*GOAL OF THE EXERCISE*
Answer with a single number, the count of lines in the material below that contain the word "contained".
________________________________________
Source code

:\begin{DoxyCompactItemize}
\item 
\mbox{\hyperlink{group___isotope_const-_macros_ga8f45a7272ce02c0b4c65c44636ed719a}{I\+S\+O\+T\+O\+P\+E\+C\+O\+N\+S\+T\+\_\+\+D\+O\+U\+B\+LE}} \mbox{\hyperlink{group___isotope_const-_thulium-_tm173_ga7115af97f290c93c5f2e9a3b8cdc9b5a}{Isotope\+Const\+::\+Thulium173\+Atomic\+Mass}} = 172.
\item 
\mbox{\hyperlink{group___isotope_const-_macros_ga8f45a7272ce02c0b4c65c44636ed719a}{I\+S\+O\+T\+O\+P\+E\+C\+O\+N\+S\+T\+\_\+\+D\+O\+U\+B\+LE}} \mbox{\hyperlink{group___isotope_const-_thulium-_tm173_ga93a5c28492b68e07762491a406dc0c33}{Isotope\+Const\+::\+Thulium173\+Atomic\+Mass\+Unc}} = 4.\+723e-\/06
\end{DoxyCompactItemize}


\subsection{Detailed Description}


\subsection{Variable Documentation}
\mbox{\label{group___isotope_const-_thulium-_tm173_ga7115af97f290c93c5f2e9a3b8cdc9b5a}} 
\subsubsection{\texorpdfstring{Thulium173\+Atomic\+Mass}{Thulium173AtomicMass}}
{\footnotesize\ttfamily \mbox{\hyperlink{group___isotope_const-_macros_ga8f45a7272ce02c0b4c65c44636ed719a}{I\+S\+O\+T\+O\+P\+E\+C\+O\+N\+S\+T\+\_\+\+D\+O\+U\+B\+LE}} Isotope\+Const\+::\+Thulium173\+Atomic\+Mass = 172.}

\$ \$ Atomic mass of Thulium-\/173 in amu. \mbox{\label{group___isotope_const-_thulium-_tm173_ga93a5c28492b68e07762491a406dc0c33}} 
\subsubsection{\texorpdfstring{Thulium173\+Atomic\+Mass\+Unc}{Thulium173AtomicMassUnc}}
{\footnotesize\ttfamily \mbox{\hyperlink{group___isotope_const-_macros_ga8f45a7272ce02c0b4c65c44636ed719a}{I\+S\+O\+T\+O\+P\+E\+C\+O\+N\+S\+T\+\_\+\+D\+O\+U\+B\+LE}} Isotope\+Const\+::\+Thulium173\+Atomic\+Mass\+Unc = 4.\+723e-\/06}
________________________________________
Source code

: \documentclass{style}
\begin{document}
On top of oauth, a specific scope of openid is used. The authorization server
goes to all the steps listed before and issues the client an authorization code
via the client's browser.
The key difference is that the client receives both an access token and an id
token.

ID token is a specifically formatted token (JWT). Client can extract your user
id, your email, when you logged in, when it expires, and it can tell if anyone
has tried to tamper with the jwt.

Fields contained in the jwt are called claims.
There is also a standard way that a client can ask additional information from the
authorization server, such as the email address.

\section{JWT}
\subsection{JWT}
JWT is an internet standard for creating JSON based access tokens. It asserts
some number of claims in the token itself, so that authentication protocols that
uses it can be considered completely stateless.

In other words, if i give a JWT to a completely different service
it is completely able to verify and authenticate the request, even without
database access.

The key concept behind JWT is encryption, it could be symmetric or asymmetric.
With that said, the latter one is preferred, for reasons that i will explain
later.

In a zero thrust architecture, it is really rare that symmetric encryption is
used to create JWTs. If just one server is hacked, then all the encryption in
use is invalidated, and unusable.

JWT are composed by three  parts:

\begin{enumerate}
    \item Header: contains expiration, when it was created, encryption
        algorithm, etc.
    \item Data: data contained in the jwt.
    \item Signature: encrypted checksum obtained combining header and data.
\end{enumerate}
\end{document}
________________________________________
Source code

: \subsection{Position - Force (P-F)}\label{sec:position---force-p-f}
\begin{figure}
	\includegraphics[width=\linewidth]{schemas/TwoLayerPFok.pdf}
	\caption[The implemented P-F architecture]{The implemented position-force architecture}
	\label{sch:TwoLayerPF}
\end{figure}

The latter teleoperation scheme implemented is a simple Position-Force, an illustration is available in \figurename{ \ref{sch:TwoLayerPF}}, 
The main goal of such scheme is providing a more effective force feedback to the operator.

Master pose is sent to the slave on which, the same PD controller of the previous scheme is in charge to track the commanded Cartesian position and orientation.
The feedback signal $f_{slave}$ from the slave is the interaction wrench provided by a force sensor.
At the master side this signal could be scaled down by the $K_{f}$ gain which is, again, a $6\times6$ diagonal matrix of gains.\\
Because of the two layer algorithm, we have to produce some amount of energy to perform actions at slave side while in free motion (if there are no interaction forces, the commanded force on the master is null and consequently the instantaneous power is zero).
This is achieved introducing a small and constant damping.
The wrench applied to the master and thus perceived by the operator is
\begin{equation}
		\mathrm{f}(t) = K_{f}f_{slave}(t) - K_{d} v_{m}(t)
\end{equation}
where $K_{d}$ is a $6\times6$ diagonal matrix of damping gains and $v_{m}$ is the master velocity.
________________________________________
*OUTPUT OF THE TASK*
2